▼

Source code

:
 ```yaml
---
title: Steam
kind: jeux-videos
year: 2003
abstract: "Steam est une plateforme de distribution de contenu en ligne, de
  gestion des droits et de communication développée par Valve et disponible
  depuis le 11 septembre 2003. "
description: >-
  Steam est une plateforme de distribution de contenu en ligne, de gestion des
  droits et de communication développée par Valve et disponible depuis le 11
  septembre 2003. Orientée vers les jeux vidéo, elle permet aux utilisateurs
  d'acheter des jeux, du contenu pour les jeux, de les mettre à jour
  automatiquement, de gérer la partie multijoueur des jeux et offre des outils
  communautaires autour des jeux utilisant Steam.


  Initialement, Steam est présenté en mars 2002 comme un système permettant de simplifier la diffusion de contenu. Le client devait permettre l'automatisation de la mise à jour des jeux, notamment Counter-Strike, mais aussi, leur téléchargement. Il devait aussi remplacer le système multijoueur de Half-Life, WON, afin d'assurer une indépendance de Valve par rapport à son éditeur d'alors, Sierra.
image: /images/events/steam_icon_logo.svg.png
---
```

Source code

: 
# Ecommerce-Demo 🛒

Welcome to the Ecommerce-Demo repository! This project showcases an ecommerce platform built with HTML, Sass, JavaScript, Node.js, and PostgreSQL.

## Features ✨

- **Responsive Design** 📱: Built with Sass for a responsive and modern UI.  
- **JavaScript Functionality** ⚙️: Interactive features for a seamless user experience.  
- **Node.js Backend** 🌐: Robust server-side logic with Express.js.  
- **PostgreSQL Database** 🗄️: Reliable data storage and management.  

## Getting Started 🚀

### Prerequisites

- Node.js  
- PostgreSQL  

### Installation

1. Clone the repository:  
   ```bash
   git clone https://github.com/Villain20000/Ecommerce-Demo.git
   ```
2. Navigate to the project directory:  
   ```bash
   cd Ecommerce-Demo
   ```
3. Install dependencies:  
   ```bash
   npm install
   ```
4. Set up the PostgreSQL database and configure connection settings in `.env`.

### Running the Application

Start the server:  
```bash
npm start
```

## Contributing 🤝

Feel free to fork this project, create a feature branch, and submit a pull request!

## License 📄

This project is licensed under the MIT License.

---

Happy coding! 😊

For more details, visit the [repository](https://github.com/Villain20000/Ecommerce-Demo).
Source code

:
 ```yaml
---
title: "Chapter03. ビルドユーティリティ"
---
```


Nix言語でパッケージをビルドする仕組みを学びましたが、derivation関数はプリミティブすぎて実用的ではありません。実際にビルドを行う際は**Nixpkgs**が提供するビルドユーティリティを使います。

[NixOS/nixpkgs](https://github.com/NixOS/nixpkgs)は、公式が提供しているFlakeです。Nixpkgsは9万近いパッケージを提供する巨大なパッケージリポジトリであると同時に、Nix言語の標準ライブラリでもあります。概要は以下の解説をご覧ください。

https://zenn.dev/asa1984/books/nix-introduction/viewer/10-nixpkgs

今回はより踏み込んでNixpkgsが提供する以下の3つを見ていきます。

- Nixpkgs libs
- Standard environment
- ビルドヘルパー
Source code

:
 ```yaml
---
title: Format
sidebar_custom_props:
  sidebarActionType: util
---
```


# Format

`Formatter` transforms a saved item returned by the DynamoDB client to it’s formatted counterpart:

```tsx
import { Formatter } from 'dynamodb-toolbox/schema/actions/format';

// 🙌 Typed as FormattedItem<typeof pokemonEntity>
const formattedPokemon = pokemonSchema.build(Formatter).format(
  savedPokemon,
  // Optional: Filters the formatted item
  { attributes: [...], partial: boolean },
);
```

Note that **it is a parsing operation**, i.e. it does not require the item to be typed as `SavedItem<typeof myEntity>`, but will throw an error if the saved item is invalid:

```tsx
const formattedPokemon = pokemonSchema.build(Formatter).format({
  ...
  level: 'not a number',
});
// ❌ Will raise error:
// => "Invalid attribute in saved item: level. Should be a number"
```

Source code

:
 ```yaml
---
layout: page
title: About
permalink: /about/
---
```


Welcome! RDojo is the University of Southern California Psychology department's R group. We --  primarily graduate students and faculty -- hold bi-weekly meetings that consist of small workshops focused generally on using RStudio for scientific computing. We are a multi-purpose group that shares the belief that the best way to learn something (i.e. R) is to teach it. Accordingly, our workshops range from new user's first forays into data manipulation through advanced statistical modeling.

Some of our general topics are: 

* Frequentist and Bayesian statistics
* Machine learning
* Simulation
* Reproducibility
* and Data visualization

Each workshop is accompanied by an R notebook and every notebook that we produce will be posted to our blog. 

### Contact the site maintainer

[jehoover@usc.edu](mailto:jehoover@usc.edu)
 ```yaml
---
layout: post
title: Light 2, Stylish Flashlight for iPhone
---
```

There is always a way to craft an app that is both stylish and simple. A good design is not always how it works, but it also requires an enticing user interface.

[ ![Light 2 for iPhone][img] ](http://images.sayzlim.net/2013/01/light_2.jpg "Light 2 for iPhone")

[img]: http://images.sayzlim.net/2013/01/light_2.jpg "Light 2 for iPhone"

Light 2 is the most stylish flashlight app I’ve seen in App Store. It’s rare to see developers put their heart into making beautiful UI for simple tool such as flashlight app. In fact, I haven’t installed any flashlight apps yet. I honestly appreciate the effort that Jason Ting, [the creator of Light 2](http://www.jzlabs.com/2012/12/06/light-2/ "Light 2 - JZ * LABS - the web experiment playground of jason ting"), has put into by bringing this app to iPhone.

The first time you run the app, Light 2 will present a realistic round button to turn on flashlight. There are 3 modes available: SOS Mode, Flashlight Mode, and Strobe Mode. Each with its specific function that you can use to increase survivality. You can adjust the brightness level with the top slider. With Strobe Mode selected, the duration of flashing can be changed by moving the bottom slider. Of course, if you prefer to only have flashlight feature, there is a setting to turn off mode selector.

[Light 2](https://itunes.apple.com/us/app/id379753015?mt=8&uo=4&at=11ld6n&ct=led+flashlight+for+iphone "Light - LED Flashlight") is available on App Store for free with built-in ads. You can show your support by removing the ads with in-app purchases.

▲

Retype the listing in full, keeping every word as it appears.

> Problem solution:
Source code

:
 ```yaml
---
title: Steam
kind: jeux-videos
year: 2003
abstract: "Steam est une plateforme de distribution de contenu en ligne, de
  gestion des droits et de communication développée par Valve et disponible
  depuis le 11 septembre 2003. "
description: >-
  Steam est une plateforme de distribution de contenu en ligne, de gestion des
  droits et de communication développée par Valve et disponible depuis le 11
  septembre 2003. Orientée vers les jeux vidéo, elle permet aux utilisateurs
  d'acheter des jeux, du contenu pour les jeux, de les mettre à jour
  automatiquement, de gérer la partie multijoueur des jeux et offre des outils
  communautaires autour des jeux utilisant Steam.


  Initialement, Steam est présenté en mars 2002 comme un système permettant de simplifier la diffusion de contenu. Le client devait permettre l'automatisation de la mise à jour des jeux, notamment Counter-Strike, mais aussi, leur téléchargement. Il devait aussi remplacer le système multijoueur de Half-Life, WON, afin d'assurer une indépendance de Valve par rapport à son éditeur d'alors, Sierra.
image: /images/events/steam_icon_logo.svg.png
---
```

Source code

: 
# Ecommerce-Demo 🛒

Welcome to the Ecommerce-Demo repository! This project showcases an ecommerce platform built with HTML, Sass, JavaScript, Node.js, and PostgreSQL.

## Features ✨

- **Responsive Design** 📱: Built with Sass for a responsive and modern UI.  
- **JavaScript Functionality** ⚙️: Interactive features for a seamless user experience.  
- **Node.js Backend** 🌐: Robust server-side logic with Express.js.  
- **PostgreSQL Database** 🗄️: Reliable data storage and management.  

## Getting Started 🚀

### Prerequisites

- Node.js  
- PostgreSQL  

### Installation

1. Clone the repository:  
   ```bash
   git clone https://github.com/Villain20000/Ecommerce-Demo.git
   ```
2. Navigate to the project directory:  
   ```bash
   cd Ecommerce-Demo
   ```
3. Install dependencies:  
   ```bash
   npm install
   ```
4. Set up the PostgreSQL database and configure connection settings in `.env`.

### Running the Application

Start the server:  
```bash
npm start
```

## Contributing 🤝

Feel free to fork this project, create a feature branch, and submit a pull request!

## License 📄

This project is licensed under the MIT License.

---

Happy coding! 😊

For more details, visit the [repository](https://github.com/Villain20000/Ecommerce-Demo).
Source code

:
 ```yaml
---
title: "Chapter03. ビルドユーティリティ"
---
```


Nix言語でパッケージをビルドする仕組みを学びましたが、derivation関数はプリミティブすぎて実用的ではありません。実際にビルドを行う際は**Nixpkgs**が提供するビルドユーティリティを使います。

[NixOS/nixpkgs](https://github.com/NixOS/nixpkgs)は、公式が提供しているFlakeです。Nixpkgsは9万近いパッケージを提供する巨大なパッケージリポジトリであると同時に、Nix言語の標準ライブラリでもあります。概要は以下の解説をご覧ください。

https://zenn.dev/asa1984/books/nix-introduction/viewer/10-nixpkgs

今回はより踏み込んでNixpkgsが提供する以下の3つを見ていきます。

- Nixpkgs libs
- Standard environment
- ビルドヘルパー
Source code

:
 ```yaml
---
title: Format
sidebar_custom_props:
  sidebarActionType: util
---
```


# Format

`Formatter` transforms a saved item returned by the DynamoDB client to it’s formatted counterpart:

```tsx
import { Formatter } from 'dynamodb-toolbox/schema/actions/format';

// 🙌 Typed as FormattedItem<typeof pokemonEntity>
const formattedPokemon = pokemonSchema.build(Formatter).format(
  savedPokemon,
  // Optional: Filters the formatted item
  { attributes: [...], partial: boolean },
);
```

Note that **it is a parsing operation**, i.e. it does not require the item to be typed as `SavedItem<typeof myEntity>`, but will throw an error if the saved item is invalid:

```tsx
const formattedPokemon = pokemonSchema.build(Formatter).format({
  ...
  level: 'not a number',
});
// ❌ Will raise error:
// => "Invalid attribute in saved item: level. Should be a number"
```

Source code

:
 ```yaml
---
layout: page
title: About
permalink: /about/
---
```


Welcome! RDojo is the University of Southern California Psychology department's R group. We --  primarily graduate students and faculty -- hold bi-weekly meetings that consist of small workshops focused generally on using RStudio for scientific computing. We are a multi-purpose group that shares the belief that the best way to learn something (i.e. R) is to teach it. Accordingly, our workshops range from new user's first forays into data manipulation through advanced statistical modeling.

Some of our general topics are: 

* Frequentist and Bayesian statistics
* Machine learning
* Simulation
* Reproducibility
* and Data visualization

Each workshop is accompanied by an R notebook and every notebook that we produce will be posted to our blog. 

### Contact the site maintainer

[jehoover@usc.edu](mailto:jehoover@usc.edu)
 ```yaml
---
layout: post
title: Light 2, Stylish Flashlight for iPhone
---
```

There is always a way to craft an app that is both stylish and simple. A good design is not always how it works, but it also requires an enticing user interface.

[ ![Light 2 for iPhone][img] ](http://images.sayzlim.net/2013/01/light_2.jpg "Light 2 for iPhone")

[img]: http://images.sayzlim.net/2013/01/light_2.jpg "Light 2 for iPhone"

Light 2 is the most stylish flashlight app I’ve seen in App Store. It’s rare to see developers put their heart into making beautiful UI for simple tool such as flashlight app. In fact, I haven’t installed any flashlight apps yet. I honestly appreciate the effort that Jason Ting, [the creator of Light 2](http://www.jzlabs.com/2012/12/06/light-2/ "Light 2 - JZ * LABS - the web experiment playground of jason ting"), has put into by bringing this app to iPhone.

The first time you run the app, Light 2 will present a realistic round button to turn on flashlight. There are 3 modes available: SOS Mode, Flashlight Mode, and Strobe Mode. Each with its specific function that you can use to increase survivality. You can adjust the brightness level with the top slider. With Strobe Mode selected, the duration of flashing can be changed by moving the bottom slider. Of course, if you prefer to only have flashlight feature, there is a setting to turn off mode selector.

[Light 2](https://itunes.apple.com/us/app/id379753015?mt=8&uo=4&at=11ld6n&ct=led+flashlight+for+iphone "Light - LED Flashlight") is available on App Store for free with built-in ads. You can show your support by removing the ads with in-app purchases.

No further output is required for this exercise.